Saved data entries:
++++++++++
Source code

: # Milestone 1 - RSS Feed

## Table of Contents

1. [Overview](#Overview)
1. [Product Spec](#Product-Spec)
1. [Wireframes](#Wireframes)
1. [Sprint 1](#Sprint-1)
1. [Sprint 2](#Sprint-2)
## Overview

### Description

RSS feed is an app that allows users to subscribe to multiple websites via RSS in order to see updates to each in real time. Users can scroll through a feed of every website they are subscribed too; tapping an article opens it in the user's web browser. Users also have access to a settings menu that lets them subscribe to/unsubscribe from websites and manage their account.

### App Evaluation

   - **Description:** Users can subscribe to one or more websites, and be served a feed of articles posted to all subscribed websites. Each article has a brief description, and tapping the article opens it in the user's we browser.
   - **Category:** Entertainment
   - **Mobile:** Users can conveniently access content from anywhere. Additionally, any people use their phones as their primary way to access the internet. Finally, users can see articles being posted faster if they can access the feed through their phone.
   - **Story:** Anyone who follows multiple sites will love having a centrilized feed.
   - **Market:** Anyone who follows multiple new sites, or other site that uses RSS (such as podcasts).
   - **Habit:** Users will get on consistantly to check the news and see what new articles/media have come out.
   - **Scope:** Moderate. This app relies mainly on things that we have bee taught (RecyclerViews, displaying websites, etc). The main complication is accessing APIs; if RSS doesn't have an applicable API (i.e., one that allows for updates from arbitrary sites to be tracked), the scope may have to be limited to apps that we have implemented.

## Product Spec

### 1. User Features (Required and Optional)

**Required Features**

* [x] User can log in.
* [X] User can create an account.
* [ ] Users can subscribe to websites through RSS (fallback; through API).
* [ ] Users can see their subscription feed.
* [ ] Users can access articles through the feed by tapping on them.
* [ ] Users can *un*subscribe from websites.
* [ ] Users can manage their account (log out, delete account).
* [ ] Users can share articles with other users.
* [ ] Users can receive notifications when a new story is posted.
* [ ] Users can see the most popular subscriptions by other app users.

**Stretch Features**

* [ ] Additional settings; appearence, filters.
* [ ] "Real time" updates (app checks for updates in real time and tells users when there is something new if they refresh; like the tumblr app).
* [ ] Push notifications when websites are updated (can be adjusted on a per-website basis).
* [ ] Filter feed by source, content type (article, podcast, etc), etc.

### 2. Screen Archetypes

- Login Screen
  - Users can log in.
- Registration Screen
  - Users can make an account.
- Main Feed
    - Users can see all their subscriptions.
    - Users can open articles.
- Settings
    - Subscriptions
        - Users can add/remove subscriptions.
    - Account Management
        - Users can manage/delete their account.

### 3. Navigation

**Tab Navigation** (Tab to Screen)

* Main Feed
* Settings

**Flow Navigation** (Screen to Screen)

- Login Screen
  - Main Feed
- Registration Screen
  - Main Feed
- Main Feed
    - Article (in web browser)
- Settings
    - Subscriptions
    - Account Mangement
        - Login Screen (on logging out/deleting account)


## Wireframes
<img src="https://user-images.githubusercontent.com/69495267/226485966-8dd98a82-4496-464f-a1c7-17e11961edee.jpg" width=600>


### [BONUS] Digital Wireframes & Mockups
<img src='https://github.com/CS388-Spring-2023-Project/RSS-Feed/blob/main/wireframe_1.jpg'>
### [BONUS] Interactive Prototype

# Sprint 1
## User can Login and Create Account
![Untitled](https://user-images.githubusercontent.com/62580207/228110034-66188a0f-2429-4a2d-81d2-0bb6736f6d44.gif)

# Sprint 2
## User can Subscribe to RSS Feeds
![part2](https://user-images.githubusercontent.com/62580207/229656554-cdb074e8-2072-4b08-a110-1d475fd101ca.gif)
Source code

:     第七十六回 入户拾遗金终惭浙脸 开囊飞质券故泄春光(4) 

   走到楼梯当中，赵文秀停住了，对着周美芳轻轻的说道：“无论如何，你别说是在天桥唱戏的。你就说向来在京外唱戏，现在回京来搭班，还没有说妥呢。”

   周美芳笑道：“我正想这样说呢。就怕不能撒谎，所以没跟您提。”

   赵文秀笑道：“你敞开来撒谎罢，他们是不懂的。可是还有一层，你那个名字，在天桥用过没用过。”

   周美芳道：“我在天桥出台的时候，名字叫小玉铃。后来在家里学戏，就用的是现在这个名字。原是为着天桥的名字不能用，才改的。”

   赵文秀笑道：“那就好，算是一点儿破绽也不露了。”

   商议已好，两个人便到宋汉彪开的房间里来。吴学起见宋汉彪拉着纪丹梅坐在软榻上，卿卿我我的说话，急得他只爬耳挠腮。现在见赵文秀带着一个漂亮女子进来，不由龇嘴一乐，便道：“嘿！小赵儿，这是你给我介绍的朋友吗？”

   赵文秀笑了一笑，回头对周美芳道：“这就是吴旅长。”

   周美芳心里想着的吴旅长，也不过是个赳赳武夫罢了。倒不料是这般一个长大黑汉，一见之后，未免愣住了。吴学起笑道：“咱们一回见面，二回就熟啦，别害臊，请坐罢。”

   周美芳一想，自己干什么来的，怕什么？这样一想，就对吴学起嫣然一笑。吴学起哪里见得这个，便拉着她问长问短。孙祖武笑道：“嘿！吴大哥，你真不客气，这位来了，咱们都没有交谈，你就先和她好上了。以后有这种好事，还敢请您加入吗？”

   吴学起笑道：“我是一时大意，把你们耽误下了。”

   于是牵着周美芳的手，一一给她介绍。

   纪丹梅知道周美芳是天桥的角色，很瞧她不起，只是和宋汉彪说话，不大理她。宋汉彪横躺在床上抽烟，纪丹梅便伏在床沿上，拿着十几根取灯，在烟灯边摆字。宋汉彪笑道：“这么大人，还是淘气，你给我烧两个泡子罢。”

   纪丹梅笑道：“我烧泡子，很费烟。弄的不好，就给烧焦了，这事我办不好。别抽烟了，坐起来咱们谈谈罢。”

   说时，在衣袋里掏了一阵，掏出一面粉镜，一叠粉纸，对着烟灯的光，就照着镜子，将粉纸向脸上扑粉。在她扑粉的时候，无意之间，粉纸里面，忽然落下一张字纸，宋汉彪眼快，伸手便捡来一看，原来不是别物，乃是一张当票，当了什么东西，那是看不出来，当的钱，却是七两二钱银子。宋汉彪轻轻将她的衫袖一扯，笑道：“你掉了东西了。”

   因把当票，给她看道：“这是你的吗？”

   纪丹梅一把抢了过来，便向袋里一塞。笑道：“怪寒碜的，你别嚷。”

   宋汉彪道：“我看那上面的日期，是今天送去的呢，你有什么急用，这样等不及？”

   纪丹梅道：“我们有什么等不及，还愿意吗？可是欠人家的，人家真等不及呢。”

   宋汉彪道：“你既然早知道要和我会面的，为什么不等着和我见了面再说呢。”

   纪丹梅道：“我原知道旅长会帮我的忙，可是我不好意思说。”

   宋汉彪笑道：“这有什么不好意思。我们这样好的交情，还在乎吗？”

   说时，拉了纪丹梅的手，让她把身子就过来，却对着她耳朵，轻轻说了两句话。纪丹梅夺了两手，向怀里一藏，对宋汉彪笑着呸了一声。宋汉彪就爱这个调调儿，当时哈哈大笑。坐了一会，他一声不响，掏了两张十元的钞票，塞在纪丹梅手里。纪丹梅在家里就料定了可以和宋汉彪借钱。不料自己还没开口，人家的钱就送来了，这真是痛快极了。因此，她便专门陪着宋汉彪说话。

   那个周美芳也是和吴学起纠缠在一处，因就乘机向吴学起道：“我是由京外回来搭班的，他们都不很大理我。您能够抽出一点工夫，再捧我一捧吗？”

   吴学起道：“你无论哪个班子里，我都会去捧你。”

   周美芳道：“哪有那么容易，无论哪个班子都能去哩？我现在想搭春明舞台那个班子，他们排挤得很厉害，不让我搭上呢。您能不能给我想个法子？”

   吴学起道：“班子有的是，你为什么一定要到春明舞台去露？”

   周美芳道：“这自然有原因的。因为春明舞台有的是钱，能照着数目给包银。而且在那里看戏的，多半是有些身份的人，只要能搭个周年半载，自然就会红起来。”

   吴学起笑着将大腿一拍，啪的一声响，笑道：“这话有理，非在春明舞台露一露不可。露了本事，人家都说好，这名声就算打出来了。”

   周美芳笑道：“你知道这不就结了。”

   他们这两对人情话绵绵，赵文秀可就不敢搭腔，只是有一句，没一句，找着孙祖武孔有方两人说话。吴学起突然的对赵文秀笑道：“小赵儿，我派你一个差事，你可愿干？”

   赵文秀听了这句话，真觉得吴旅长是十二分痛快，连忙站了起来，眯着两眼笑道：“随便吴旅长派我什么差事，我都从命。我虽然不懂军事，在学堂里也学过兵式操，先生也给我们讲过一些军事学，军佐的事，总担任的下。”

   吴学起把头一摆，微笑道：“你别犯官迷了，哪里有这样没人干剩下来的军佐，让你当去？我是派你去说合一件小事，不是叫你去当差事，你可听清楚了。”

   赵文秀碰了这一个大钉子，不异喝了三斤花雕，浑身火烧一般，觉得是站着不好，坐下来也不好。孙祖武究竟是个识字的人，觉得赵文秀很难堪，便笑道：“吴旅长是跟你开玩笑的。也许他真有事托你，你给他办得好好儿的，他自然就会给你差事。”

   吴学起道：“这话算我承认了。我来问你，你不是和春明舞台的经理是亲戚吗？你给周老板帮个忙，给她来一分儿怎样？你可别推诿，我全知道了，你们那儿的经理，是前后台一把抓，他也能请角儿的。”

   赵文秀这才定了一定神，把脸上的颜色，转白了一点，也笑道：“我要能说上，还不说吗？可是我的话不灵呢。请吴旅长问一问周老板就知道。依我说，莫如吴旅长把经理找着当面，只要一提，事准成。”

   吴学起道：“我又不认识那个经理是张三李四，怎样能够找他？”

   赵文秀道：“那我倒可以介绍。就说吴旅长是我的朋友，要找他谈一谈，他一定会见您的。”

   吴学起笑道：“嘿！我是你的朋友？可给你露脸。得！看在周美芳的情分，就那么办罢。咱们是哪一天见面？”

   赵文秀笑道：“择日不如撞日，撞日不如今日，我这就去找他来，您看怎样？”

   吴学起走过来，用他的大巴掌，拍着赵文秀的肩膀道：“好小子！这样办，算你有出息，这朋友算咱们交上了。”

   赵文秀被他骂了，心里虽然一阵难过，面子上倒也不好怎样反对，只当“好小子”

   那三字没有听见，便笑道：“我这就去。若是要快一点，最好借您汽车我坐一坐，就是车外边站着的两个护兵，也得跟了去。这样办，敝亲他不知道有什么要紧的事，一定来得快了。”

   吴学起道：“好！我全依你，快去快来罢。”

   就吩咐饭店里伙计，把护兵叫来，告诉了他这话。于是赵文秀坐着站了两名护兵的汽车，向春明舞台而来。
++++++++++
▶ Work request: From the records above, copy only the lines starting with the line that holds "走到楼梯当中，赵文秀停住了，" and going on through the line that holds "周美芳心里想着的吴旅长，也不", exactly as written.

▶ Exercise response:
   走到楼梯当中，赵文秀停住了，对着周美芳轻轻的说道：“无论如何，你别说是在天桥唱戏的。你就说向来在京外唱戏，现在回京来搭班，还没有说妥呢。”

   周美芳笑道：“我正想这样说呢。就怕不能撒谎，所以没跟您提。”

   赵文秀笑道：“你敞开来撒谎罢，他们是不懂的。可是还有一层，你那个名字，在天桥用过没用过。”

   周美芳道：“我在天桥出台的时候，名字叫小玉铃。后来在家里学戏，就用的是现在这个名字。原是为着天桥的名字不能用，才改的。”

   赵文秀笑道：“那就好，算是一点儿破绽也不露了。”

   商议已好，两个人便到宋汉彪开的房间里来。吴学起见宋汉彪拉着纪丹梅坐在软榻上，卿卿我我的说话，急得他只爬耳挠腮。现在见赵文秀带着一个漂亮女子进来，不由龇嘴一乐，便道：“嘿！小赵儿，这是你给我介绍的朋友吗？”

   赵文秀笑了一笑，回头对周美芳道：“这就是吴旅长。”

   周美芳心里想着的吴旅长，也不过是个赳赳武夫罢了。倒不料是这般一个长大黑汉，一见之后，未免愣住了。吴学起笑道：“咱们一回见面，二回就熟啦，别害臊，请坐罢。”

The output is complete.